Problem to work on: Look through the data below. Show each line where the string "origin" occurs.
************
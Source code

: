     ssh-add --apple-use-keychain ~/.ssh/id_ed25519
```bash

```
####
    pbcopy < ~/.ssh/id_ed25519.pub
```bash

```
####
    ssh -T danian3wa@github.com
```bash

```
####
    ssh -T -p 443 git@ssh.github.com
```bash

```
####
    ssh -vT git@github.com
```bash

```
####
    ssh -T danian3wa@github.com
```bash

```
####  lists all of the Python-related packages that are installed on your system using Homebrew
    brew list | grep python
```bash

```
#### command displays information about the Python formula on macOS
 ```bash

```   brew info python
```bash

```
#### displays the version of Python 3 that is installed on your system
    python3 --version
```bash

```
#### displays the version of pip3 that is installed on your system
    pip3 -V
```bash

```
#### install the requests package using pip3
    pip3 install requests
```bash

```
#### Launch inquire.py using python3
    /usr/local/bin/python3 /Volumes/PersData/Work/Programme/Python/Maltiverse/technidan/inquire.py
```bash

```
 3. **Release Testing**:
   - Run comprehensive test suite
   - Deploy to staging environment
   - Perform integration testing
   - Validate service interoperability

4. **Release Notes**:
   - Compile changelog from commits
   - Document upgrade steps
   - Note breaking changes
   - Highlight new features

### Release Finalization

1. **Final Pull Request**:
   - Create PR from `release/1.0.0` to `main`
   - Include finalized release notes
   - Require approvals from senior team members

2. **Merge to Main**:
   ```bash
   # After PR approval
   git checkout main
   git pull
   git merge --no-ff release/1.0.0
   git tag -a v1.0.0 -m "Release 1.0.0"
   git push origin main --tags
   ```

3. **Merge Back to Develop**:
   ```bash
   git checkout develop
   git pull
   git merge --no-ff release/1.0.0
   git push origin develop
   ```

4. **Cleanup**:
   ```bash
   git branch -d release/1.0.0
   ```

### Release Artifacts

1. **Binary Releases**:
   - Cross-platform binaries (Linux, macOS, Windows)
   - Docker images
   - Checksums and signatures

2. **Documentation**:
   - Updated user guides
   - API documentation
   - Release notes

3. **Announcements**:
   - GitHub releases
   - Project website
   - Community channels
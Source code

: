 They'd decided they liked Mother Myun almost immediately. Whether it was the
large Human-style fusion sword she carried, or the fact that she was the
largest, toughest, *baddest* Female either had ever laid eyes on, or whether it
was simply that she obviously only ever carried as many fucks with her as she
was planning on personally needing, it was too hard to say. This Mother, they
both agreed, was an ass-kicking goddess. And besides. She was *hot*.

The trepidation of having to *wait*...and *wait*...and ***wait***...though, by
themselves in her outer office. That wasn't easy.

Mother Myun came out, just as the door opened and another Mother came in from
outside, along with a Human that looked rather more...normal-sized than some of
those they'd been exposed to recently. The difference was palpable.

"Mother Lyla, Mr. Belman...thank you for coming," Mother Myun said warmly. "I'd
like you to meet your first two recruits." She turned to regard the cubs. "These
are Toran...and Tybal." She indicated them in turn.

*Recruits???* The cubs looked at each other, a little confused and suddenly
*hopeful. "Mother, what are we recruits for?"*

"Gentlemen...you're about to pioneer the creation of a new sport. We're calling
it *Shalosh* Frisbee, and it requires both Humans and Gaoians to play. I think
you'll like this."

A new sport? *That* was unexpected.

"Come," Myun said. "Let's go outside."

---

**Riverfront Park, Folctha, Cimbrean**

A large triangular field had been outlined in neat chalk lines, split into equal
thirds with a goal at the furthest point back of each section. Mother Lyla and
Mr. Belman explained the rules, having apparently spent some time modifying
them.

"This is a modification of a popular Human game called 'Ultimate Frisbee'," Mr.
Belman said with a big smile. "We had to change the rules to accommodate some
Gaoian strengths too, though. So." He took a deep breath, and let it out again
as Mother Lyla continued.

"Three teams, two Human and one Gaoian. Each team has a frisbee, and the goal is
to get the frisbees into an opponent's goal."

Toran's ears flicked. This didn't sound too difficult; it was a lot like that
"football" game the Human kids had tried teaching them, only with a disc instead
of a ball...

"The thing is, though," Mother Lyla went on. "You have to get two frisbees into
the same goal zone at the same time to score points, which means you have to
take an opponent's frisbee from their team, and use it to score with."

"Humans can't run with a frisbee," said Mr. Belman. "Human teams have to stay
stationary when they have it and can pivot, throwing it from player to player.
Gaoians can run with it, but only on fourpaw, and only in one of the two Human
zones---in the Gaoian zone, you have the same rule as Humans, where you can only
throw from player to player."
************
Answer:
   git push origin main --tags
   git push origin develop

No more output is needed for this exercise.